What to work on
Write out the data exactly as given, dropping every picture.
**** Provided data
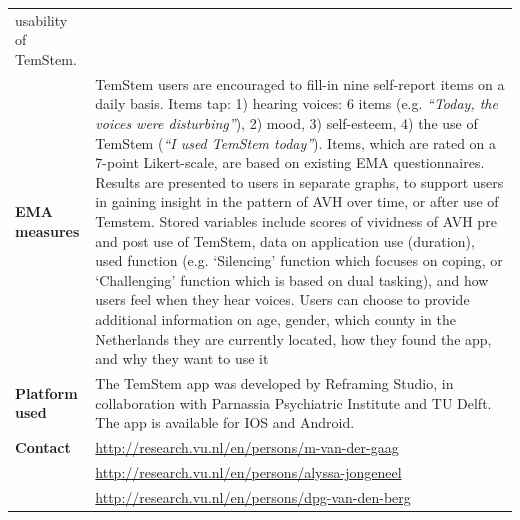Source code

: \documentclass[]{book}
\begin{document}
\begin{longtable}[]{@{}ll@{}}
\begin{minipage}[t]{0.69\columnwidth}
usability of TemStem.\strut
\end{minipage}\tabularnewline
\begin{minipage}[t]{0.25\columnwidth}\raggedright\strut
\textbf{EMA measures}\strut
\end{minipage} & \begin{minipage}[t]{0.69\columnwidth}\raggedright\strut
TemStem users are encouraged to fill-in nine self-report items on a
daily basis. Items tap: 1) hearing voices: 6 items (e.g. \emph{``Today,
the voices were disturbing''}), 2) mood, 3) self-esteem, 4) the use of
TemStem (\emph{``I used TemStem today''}). Items, which are rated on a
7-point Likert-scale, are based on existing EMA questionnaires. Results
are presented to users in separate graphs, to support users in gaining
insight in the pattern of AVH over time, or after use of Temstem. Stored
variables include scores of vividness of AVH pre and post use of
TemStem, data on application use (duration), used function (e.g.
`Silencing' function which focuses on coping, or `Challenging' function
which is based on dual tasking), and how users feel when they hear
voices. Users can choose to provide additional information on age,
gender, which county in the Netherlands they are currently located, how
they found the app, and why they want to use it\strut
\end{minipage}\tabularnewline
\begin{minipage}[t]{0.25\columnwidth}\raggedright\strut
\textbf{Platform used}\strut
\end{minipage} & \begin{minipage}[t]{0.69\columnwidth}\raggedright\strut
The TemStem app was developed by Reframing Studio, in collaboration with
Parnassia Psychiatric Institute and TU Delft. The app is available for
IOS and Android.\strut
\end{minipage}\tabularnewline
\begin{minipage}[t]{0.25\columnwidth}\raggedright\strut
\textbf{Contact}\strut
\end{minipage} & \begin{minipage}[t]{0.69\columnwidth}\raggedright\strut
\url{http://research.vu.nl/en/persons/m-van-der-gaag}\strut
\end{minipage}\tabularnewline
\begin{minipage}[t]{0.25\columnwidth}\raggedright\strut
\strut
\end{minipage} & \begin{minipage}[t]{0.69\columnwidth}\raggedright\strut
\url{http://research.vu.nl/en/persons/alyssa-jongeneel}\strut
\end{minipage}\tabularnewline
\begin{minipage}[t]{0.25\columnwidth}\raggedright\strut
\strut
\end{minipage} & \begin{minipage}[t]{0.69\columnwidth}\raggedright\strut
\url{http://research.vu.nl/en/persons/dpg-van-den-berg}\strut
\end{minipage}\tabularnewline
\bottomrule
\end{longtable}
\end{document}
********
Answer box
Source code

: \documentclass[]{book}
\begin{document}
\begin{longtable}[]{@{}ll@{}}
\begin{minipage}[t]{0.69\columnwidth}
usability of TemStem.\strut
\end{minipage}\tabularnewline
\begin{minipage}[t]{0.25\columnwidth}\raggedright\strut
\textbf{EMA measures}\strut
\end{minipage} & \begin{minipage}[t]{0.69\columnwidth}\raggedright\strut
TemStem users are encouraged to fill-in nine self-report items on a
daily basis. Items tap: 1) hearing voices: 6 items (e.g. \emph{``Today,
the voices were disturbing''}), 2) mood, 3) self-esteem, 4) the use of
TemStem (\emph{``I used TemStem today''}). Items, which are rated on a
7-point Likert-scale, are based on existing EMA questionnaires. Results
are presented to users in separate graphs, to support users in gaining
insight in the pattern of AVH over time, or after use of Temstem. Stored
variables include scores of vividness of AVH pre and post use of
TemStem, data on application use (duration), used function (e.g.
`Silencing' function which focuses on coping, or `Challenging' function
which is based on dual tasking), and how users feel when they hear
voices. Users can choose to provide additional information on age,
gender, which county in the Netherlands they are currently located, how
they found the app, and why they want to use it\strut
\end{minipage}\tabularnewline
\begin{minipage}[t]{0.25\columnwidth}\raggedright\strut
\textbf{Platform used}\strut
\end{minipage} & \begin{minipage}[t]{0.69\columnwidth}\raggedright\strut
The TemStem app was developed by Reframing Studio, in collaboration with
Parnassia Psychiatric Institute and TU Delft. The app is available for
IOS and Android.\strut
\end{minipage}\tabularnewline
\begin{minipage}[t]{0.25\columnwidth}\raggedright\strut
\textbf{Contact}\strut
\end{minipage} & \begin{minipage}[t]{0.69\columnwidth}\raggedright\strut
\url{http://research.vu.nl/en/persons/m-van-der-gaag}\strut
\end{minipage}\tabularnewline
\begin{minipage}[t]{0.25\columnwidth}\raggedright\strut
\strut
\end{minipage} & \begin{minipage}[t]{0.69\columnwidth}\raggedright\strut
\url{http://research.vu.nl/en/persons/alyssa-jongeneel}\strut
\end{minipage}\tabularnewline
\begin{minipage}[t]{0.25\columnwidth}\raggedright\strut
\strut
\end{minipage} & \begin{minipage}[t]{0.69\columnwidth}\raggedright\strut
\url{http://research.vu.nl/en/persons/dpg-van-den-berg}\strut
\end{minipage}\tabularnewline
\bottomrule
\end{longtable}
\end{document}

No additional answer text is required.